→ Instructions for the task
Bring together all lines of the material below that contain the string "describing".

→ Given entries
------------------------------------------------
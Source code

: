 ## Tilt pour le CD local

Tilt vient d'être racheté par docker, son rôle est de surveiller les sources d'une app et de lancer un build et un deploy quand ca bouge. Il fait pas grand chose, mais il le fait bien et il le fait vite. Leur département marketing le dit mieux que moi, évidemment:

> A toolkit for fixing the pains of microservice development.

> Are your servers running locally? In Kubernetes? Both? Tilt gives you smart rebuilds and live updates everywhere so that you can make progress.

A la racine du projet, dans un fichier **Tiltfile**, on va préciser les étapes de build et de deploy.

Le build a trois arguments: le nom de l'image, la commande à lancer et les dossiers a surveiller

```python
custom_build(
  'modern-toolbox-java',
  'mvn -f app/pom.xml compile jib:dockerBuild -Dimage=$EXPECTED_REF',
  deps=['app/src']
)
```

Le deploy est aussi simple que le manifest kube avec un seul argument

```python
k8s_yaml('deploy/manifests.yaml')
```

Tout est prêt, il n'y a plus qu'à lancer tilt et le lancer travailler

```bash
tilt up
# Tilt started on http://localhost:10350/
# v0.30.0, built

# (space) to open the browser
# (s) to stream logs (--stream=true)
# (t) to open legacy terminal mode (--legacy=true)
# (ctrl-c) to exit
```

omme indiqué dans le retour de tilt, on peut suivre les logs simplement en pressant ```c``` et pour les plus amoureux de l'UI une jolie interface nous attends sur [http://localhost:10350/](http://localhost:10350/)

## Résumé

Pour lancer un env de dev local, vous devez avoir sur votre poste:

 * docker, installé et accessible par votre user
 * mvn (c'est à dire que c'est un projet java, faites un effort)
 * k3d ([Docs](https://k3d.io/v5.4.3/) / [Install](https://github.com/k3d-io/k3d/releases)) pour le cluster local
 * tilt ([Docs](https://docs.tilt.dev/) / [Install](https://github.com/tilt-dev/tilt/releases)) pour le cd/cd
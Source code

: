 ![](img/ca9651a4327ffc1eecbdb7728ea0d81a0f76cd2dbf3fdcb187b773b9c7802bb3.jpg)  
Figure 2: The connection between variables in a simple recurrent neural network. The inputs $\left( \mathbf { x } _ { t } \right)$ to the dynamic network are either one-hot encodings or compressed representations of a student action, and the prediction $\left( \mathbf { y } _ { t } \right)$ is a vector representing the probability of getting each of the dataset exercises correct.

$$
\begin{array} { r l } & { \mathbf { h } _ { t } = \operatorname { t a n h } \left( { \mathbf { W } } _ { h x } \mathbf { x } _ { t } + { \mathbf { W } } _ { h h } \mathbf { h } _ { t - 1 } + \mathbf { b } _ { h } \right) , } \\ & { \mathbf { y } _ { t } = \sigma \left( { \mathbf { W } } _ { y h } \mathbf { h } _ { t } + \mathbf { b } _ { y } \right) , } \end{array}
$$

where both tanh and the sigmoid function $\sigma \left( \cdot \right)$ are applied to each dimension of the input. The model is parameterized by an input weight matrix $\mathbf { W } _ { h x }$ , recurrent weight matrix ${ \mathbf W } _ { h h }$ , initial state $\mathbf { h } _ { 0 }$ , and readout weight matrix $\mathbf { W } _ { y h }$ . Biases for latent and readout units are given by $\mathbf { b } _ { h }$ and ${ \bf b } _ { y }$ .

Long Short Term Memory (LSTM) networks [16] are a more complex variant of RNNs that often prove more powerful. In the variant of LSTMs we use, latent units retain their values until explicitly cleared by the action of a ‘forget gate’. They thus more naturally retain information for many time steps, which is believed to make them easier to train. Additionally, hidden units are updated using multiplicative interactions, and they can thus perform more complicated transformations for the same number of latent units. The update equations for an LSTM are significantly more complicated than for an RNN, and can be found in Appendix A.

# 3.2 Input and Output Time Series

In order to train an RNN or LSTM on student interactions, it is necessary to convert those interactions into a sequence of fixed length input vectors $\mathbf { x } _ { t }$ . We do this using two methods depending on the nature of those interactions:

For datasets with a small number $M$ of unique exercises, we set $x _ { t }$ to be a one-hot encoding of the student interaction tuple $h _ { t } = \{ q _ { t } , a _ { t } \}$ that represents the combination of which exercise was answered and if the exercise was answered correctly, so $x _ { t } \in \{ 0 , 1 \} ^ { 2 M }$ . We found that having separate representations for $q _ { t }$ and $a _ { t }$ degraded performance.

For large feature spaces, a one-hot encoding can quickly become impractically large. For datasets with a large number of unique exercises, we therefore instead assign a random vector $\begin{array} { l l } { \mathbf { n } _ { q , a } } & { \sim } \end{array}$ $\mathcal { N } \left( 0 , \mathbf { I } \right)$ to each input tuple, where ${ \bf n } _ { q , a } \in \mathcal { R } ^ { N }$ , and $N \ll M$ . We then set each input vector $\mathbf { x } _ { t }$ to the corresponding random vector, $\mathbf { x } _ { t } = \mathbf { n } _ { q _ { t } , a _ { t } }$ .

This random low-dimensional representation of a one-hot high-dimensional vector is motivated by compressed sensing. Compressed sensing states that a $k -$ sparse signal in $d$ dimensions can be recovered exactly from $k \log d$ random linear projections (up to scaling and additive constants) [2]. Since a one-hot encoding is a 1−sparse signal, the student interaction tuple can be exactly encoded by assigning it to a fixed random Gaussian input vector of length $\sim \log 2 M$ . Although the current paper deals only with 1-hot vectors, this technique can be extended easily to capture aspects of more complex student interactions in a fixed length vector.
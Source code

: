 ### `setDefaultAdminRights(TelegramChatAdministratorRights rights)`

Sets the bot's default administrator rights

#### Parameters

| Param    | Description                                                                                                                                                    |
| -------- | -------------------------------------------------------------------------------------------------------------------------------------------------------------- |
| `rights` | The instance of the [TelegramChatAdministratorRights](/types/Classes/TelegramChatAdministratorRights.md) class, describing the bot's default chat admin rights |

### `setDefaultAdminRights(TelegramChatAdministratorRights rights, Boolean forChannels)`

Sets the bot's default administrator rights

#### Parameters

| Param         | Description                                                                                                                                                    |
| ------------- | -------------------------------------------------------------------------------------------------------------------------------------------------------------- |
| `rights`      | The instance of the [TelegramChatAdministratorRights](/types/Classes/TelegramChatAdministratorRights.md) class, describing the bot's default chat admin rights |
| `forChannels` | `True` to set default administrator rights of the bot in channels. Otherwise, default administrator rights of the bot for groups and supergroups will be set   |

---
------------------------------------------------
→ Output of the task
| `rights` | The instance of the [TelegramChatAdministratorRights](/types/Classes/TelegramChatAdministratorRights.md) class, describing the bot's default chat admin rights |
| `rights`      | The instance of the [TelegramChatAdministratorRights](/types/Classes/TelegramChatAdministratorRights.md) class, describing the bot's default chat admin rights |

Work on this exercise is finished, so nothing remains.